Hynes, for all his prodding, might never get what he needs from certain guys in his bottom nine because they’re just not good enough.

For a second consecutive season, Pavel Zacha, the sixth overall selection in the 2015 NHL Entry Draft, was handed the second line center role.  Even if you commend him for his improved defensive play, it doesn’t outweigh the fact that he is now pointless in seven games.  Zacha has skills, but it may have been asking too much to count on him for even 40 points, a low total for that responsibility.    

In Hynes’ line blender, Dea was placed on Zacha’s right on Thursday.  Though he scored in three straight games earlier in the season, Dea has never been known as a point-getter since turning pro in 2014.  A career minor leaguer, he has no business playing top-six minutes.  He isn’t even Brian Gibbons, the former Devil who was a bit of an unsung hero during the first half of last season.  The speedy Gibbons was strictly a fourth-liner anyway.
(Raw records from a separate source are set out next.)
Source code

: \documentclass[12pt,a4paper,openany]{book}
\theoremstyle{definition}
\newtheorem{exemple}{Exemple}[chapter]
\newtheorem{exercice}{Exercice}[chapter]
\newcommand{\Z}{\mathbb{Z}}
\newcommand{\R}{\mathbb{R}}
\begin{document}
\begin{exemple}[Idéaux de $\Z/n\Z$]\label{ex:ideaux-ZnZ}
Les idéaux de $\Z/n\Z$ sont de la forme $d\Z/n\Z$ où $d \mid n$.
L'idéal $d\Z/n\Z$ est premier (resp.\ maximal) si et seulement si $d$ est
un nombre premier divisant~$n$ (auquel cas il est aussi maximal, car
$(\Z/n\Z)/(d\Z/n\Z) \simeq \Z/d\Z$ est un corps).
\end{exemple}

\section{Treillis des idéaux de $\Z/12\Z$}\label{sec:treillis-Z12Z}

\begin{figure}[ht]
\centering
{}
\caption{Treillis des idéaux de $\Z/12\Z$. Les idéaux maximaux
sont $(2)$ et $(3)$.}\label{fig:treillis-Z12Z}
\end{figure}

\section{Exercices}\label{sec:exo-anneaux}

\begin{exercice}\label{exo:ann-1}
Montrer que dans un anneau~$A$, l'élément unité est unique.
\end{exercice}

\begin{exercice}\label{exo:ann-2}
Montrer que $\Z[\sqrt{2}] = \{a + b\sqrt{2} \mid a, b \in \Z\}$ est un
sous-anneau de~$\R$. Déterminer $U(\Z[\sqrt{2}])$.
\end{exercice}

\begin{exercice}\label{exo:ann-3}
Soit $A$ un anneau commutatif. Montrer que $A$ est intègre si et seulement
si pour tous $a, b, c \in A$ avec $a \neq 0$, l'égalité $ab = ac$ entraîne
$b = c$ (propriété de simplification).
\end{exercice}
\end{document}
The Devils are getting nearly nothing from the likes of Marcus Johansson, John Quenneville, Drew Stafford, Stefan Noesen and Blake Coleman, who had a glorious chance to give New Jersey some cushion in the third period but was stoned by Nashville goalie Juuse Saros on a shorthanded breakaway.  On the ensuing rush, the Predators came down and scored the tying goal with 6:20 remaining.

“I just tried to fake, gave him a drop, and tried to go upstairs on the far side,” Coleman said of his move across the goal mouth to his backhand.  “(Saros) hung with it and made a good save.  In a one-goal game, I’ve got to find a way to put that home.  Obviously, it came back to cost us.”
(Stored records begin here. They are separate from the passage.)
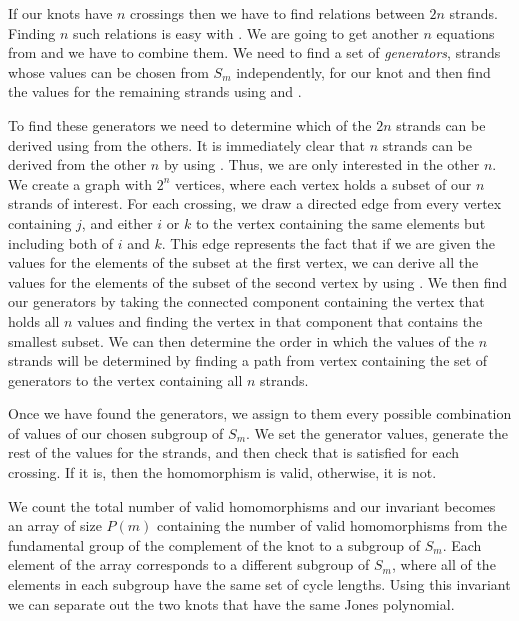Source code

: \begin{paper}
If our knots have $n$ crossings then we have to find relations between $2n$ strands.
Finding $n$ such relations is easy with \eqUpper.
We are going to get another $n$ equations from \eqBoth and we have to combine them.
We need to find a set of \textit{generators}, strands whose values can be chosen
from $S_m$ independently, for our knot and then find the values for the
remaining strands using \eqUpper and \eqBoth.

To find these generators we need to determine which of the $2n$ strands can be
derived using \eqBoth from the others.
It is immediately clear that $n$ strands can be derived from the other $n$ by
using \eqUpper.
Thus, we are only interested in the other $n$.
We create a graph with $2^n$ vertices, where each vertex holds a subset of our
$n$ strands of interest.
For each crossing, we draw a directed edge from every vertex containing $j$, and
either $i$ or $k$ to the vertex containing the same elements but including both
of $i$ and $k$.
This edge represents the fact that if we are given the values for the elements
of the subset at the first vertex, we can derive all the values for the elements
of the subset of the second vertex by using \eqBoth.
We then find our generators by taking the connected component containing the
vertex that holds all $n$ values and finding the vertex in that component that
contains the smallest subset.
We can then determine the order in which the values of the $n$ strands will be
determined by finding a path from vertex containing the set of generators to the
vertex containing all $n$ strands.


Once we have found the generators, we assign to them every possible
combination of values of our chosen subgroup of $S_m$.
We set the generator values, generate the rest of the values for the strands,
and then check that \eqBoth is satisfied for each crossing.
If it is, then the homomorphism is valid, otherwise, it is not.


We count the total number of valid homomorphisms and our invariant becomes an
array of size $P(m)$ containing the number of valid homomorphisms from the
fundamental group of the complement of the knot to a subgroup of $S_m$.
Each element of the array corresponds to a different subgroup of $S_m$, where
all of the elements in each subgroup have the same set of cycle lengths.
Using this invariant we can separate out the two knots that have the same Jones
polynomial.


\end{paper}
Coleman and Noesen, the two Texans who signed extensions for fair raises as restricted free agents in the offseason, have a combined three goals and one assist.  Noesen played all of 9:40 on Thursday.
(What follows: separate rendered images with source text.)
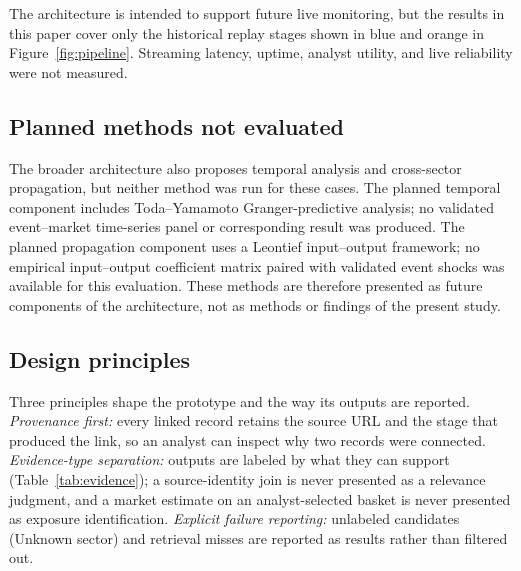 \documentclass[10pt,a4paper,twocolumn]{article}
\begin{document}
The architecture is intended to support future live monitoring, but the results in this paper cover only the historical replay stages shown in blue and orange in Figure~\ref{fig:pipeline}. Streaming latency, uptime, analyst utility, and live reliability were not measured.

\subsection{Planned methods not evaluated}

The broader architecture also proposes temporal analysis and cross-sector propagation, but neither method was run for these cases. The planned temporal component includes Toda--Yamamoto Granger-predictive analysis; no validated event--market time-series panel or corresponding result was produced. The planned propagation component uses a Leontief input--output framework; no empirical input--output coefficient matrix paired with validated event shocks was available for this evaluation. These methods are therefore presented as future components of the architecture, not as methods or findings of the present study.

\subsection{Design principles}

Three principles shape the prototype and the way its outputs are reported.
\emph{Provenance first:} every linked record retains the source URL and the stage that produced the link, so an analyst can inspect why two records were connected.
\emph{Evidence-type separation:} outputs are labeled by what they can support (Table~\ref{tab:evidence}); a source-identity join is never presented as a relevance judgment, and a market estimate on an analyst-selected basket is never presented as exposure identification.
\emph{Explicit failure reporting:} unlabeled candidates (Unknown sector) and retrieval misses are reported as results rather than filtered out.
\end{document}
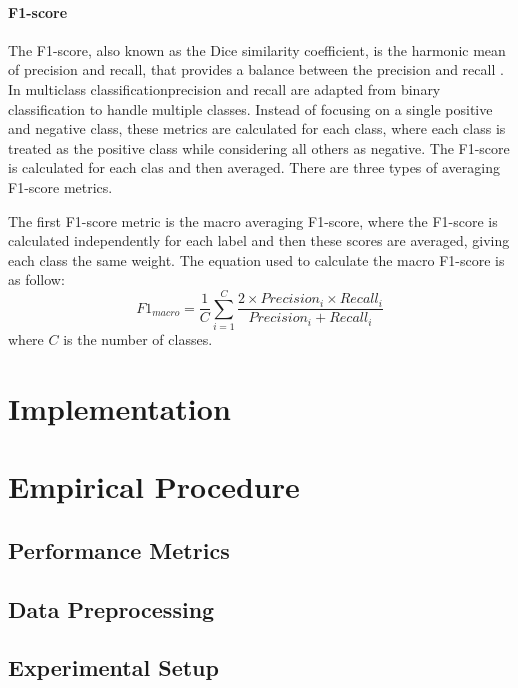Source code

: \documentclass[10pt, conference]{IEEEtran}
\begin{document}
\paragraph{F1-score}

The F1-score, also known as the Dice similarity coefficient, is the harmonic mean of precision and recall,
that provides a balance between the precision and recall \cite{F1-score_ref}.
In multiclass classificationprecision and recall are adapted from binary classification to handle multiple classes.
Instead of focusing on a single positive and negative class, these metrics are calculated for each class,
where each class is treated as the positive class while considering all others as negative. The F1-score
is calculated for each clas and then averaged. There are three types of averaging F1-score metrics.

The first F1-score metric is the macro averaging F1-score, where the F1-score is calculated  independently for each label
and then these scores are averaged, giving each class the same weight. The equation used to calculate the macro F1-score is
as follow:
\begin{equation}
    F1_{macro} = \frac{1}{C} \sum_{i=1}^{C} \frac{2 \times Precision_i \times Recall_i}{Precision_i + Recall_i} \label{macro_F1}
\end{equation}
where $C$ is the number of classes.

\section{Implementation} \label{section: Implementation}

\section{Empirical Procedure} \label{section: Empeirical Procedure}

\subsection{Performance Metrics}

\subsection{Data Preprocessing}

\subsection{Experimental Setup} \label{section: experimental_setup_emp}
\end{document}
The Devils do have options.  AHL Binghamton houses some players who were on the cusp of making the big club out of training camp, but the organization went in other directions, like claiming Dea off waivers and signing the rapidly aging Stafford after his PTO.  Quenneville was the only young player the Devils added to their 23-man roster at the start of this season, and he has rewarded Hynes’ faith by also going pointless in his five games played.  When Zajac was injured, the club called up Kevin Rooney, a 25-year old penalty-killing specialist who looked far less impressive in the preseason than Joey Anderson, Nick Lappin and Brett Seney, all of whom were sent to Binghamton and are producing.

Following Saturday’s home matinee versus Florida, the Devils hit the road for seven straight games, including stops in Tampa Bay, Pittsburgh, Toronto and Winnipeg--teams that dwarf New Jersey in the talent department.

In such a competitive division, the Devils’ season can slip away as early as November if the secondary scoring issue isn’t addressed.  Hynes and general manager Ray Shero can only be patient for so long before those that aren’t performing their jobs need to be sent to lower-profile jobs.